On 20 November each year, the world celebrates the Universal Children’s Day. This Day’s importance lies in highlighting the major challenges and violations against children all around the world, and putting forward recommendations and proposals likely to address such challenges and curb violations so as to promote and protect the rights of this social segment, ensure their broad participation in developing national projects’ plans, respect their opinions with regard to all issues relevant to their rights, prevent, address and monitor violence against them, and provide them with the services of education, health, rehabilitation and social integration.
On this occasion, the Islamic Educational, Scientific and Cultural Organization (ISESCO) issued a statement indicating that the Organization has identified a set of challenges and obstacles facing children in the Islamic world such as the high mortality among children under five years of age, low rate of primary school enrolment, lack of gender equality in education, addiction, violence, sexual abuse, malnutrition, and isolation in conflict zone.
In the same vein, ISESCO called on all Member States’ governmental institutions and civil society organizations to join efforts so as to promote the international commitments through the ratification of, unless already done, the Covenant on the Rights of the Child in Islam, relevant regional and international protocols on the protection of children, including the Convention against Torture and Other Cruel, Inhuman or Degrading Treatment or Punishment and its optional protocols, Convention 138 on Minimum Age and Convention 182 on the Elimination of the Worst Forms of Child Labour of the International Labour Organization (ILO), and the United Nations Convention against Transnational Organized Crime and its supplementary Protocol to Prevent, Suppress and Punish Trafficking in Persons.
Moreover, ISESCO’s statement called upon all Member States’ institutions and bodies to promote the legal and human rights framework in addressing issues of children in all regions while focusing on disadvantaged neighborhoods in the urban centers and the remote cities and villages deprived of services, and include the concept of non-violence culture in the educational curricula at various levels.
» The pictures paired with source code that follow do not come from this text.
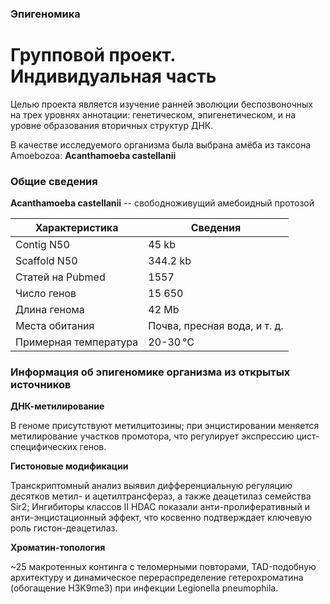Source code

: ### Эпигеномика
# Групповой проект. Индивидуальная часть
Целью проекта является изучение ранней эволюции беспозвоночных на трех уровнях аннотации: 
генетическом, эпигенетическом, и на уровне образования вторичных структур ДНК.

В качестве исследуемого организма была выбрана амёба из таксона Amoebozoa: **Acanthamoeba castellanii**

### Общие сведения
**Acanthamoeba castellanii** -- cвободноживущий амебоидный протозой

|Характеристика |Сведения |
|---|---|
|Contig N50| 		45 kb|
|Scaffold N50|		344.2 kb|
|Статей на Pubmed| 1557|
|Число генов|  	15 650|
|Длина генома| 	42 Mb|
|Места обитания| Почва, пресная вода, и т. д.|
|Примерная температура| 20-30 °C|

### Информация об эпигеномике организма из открытых источников
**ДНК-метилирование**

В геноме присутствуют метилцитозины; при энцистировании меняется метилирование участков промотора, что регулирует экспрессию цист-специфических генов.

**Гистоновые модификации**

Транскриптомный анализ выявил дифференциальную регуляцию десятков метил- и ацетилтрансфераз, а также деацетилаз семейства Sir2; 
Ингибиторы классов II HDAC показали анти-пролиферативный и анти-энцистационный эффект, что косвенно подтверждает ключевую роль гистон-деацетилаз.

**Хроматин-топология**

~25 макротенных континга с теломерными повторами, TAD-подобную архитектуру и динамическое перераспределение гетерохроматина (обогащение H3K9me3) при инфекции Legionella pneumophila.
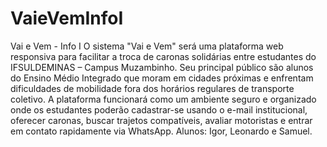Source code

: # VaieVemInfoI
Vai e Vem - Info I
O sistema "Vai e Vem" será uma plataforma web responsiva para facilitar a troca de caronas solidárias entre estudantes do IFSULDEMINAS – Campus Muzambinho. Seu principal público são alunos do Ensino Médio Integrado que moram em cidades próximas e enfrentam dificuldades de mobilidade fora dos horários regulares de transporte coletivo.
A plataforma funcionará como um ambiente seguro e organizado onde os estudantes poderão cadastrar-se usando o e-mail institucional, oferecer caronas, buscar trajetos compatíveis, avaliar motoristas e entrar em contato rapidamente via WhatsApp.
Alunos: Igor, Leonardo e Samuel.
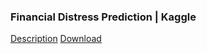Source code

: ### Financial Distress Prediction | Kaggle
[Description](https://www.kaggle.com/shebrahimi/financial-distress)
[Download](https://www.kaggle.com/shebrahimi/financial-distress/data)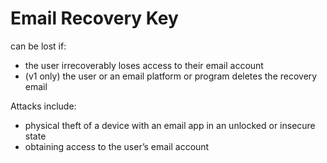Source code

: # Email Recovery Key

can be lost if:

* the user irrecoverably loses access to their email account
* (v1 only) the user or an email platform or program deletes the recovery email

Attacks include:

* physical theft of a device with an email app in an unlocked or insecure state
* obtaining access to the user’s email account
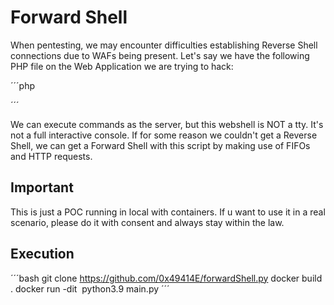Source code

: # Forward Shell

When pentesting, we may encounter difficulties establishing Reverse Shell connections due to WAFs being present. 
Let's say we have the following PHP file on the Web Application we are trying to hack:

´´´php
  <?php system($_GET['cmd']); ?>
´´´

We can execute commands as the server, but this webshell is NOT a tty. It's not a full interactive console. 
If for some reason we couldn't get a Reverse Shell, we can get a Forward Shell with this script by making use of FIFOs and HTTP requests.

## Important

This is just a POC running in local with containers. If u want to use it in a real scenario, please do it with consent and always stay within the law.

## Execution 

´´´bash
git clone https://github.com/0x49414E/forwardShell.py
docker build .
docker run -dit <img>
python3.9 main.py
´´´
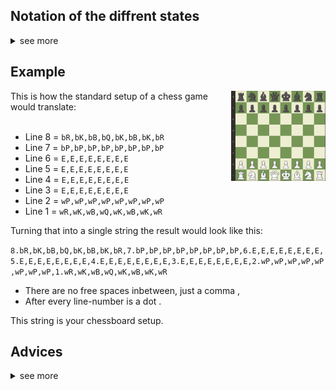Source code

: ## Notation of the diffrent states
<details>
<summary>see more</summary>

- E = Empty
- bK = black king
- wK = white king
- bQ = black queen
- wQ = white queen
- bP = black pawn
- wP = white pawn
- bR = black rook
- wR = white rook
- bN = black knight
- wN = white knight
- bB = black bishop
- wB = white bishop
</details>

## Example

<img src="pictures/Chessboard.PNG" width="30%" align="right">
This is how the standard setup of a chess game would translate:<br><br>


- Line 8 = `bR,bK,bB,bQ,bK,bB,bK,bR`
- Line 7 = `bP,bP,bP,bP,bP,bP,bP,bP`
- Line 6 = `E,E,E,E,E,E,E,E`
- Line 5 = `E,E,E,E,E,E,E,E`
- Line 4 = `E,E,E,E,E,E,E,E`
- Line 3 = `E,E,E,E,E,E,E,E`
- Line 2 = `wP,wP,wP,wP,wP,wP,wP,wP`
- Line 1 = `wR,wK,wB,wQ,wK,wB,wK,wR`

Turning that into a single string the result would look like this:

`8.bR,bK,bB,bQ,bK,bB,bK,bR,7.bP,bP,bP,bP,bP,bP,bP,bP,6.E,E,E,E,E,E,E,E,5.E,E,E,E,E,E,E,E,4.E,E,E,E,E,E,E,E,3.E,E,E,E,E,E,E,E,2.wP,wP,wP,wP,wP,wP,wP,wP,1.wR,wK,wB,wQ,wK,wB,wK,wR`
<br>

- There are no free spaces inbetween, just a comma ,
- After every line-number is a dot .

This string is your chessboard setup.

## Advices
<details>
<summary>see more</summary>

1. Extenting your chessboard setup with custom text/numbers(anything) is highly recommended to increase your entrophy.
    - To provide some instructions, which make it less unlikley you mess up a recovery, please enter your extention as follows:
    - YourBoard+YourExtention
    - Use the `+` for inbetween and don't have any empty space in your extention.
2. Don't use the default chessboard setup or common chess-openings as your entrophy. Its very likley they get brute forced.
3. You are not limited to the rules of chess. Have 20 Kings on the board. Or style your board in any way you like it to.
</details>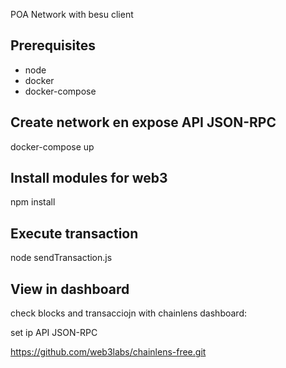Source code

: POA Network with besu client


## Prerequisites

- node
- docker
- docker-compose

## Create network en expose API JSON-RPC
docker-compose up 

## Install modules for web3
npm install

## Execute transaction
node sendTransaction.js

## View in dashboard
check blocks and transacciojn with chainlens dashboard:

set ip  API JSON-RPC

https://github.com/web3labs/chainlens-free.git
ISESCO also urged Member States to rapidly develop national strategies and action plans to counter and eradicate all forms of violence against children, raise awareness of the rights of children and non-violence culture in such a way as to promote and upgrade these commitments to enforceable legal principals while considering the resolutions of ISESCO’s successive sessions of the Islamic Conference of Ministers in charge of Childhood, and the relevant United Nations’ resolutions as an adequate framework for people operating in the field of children.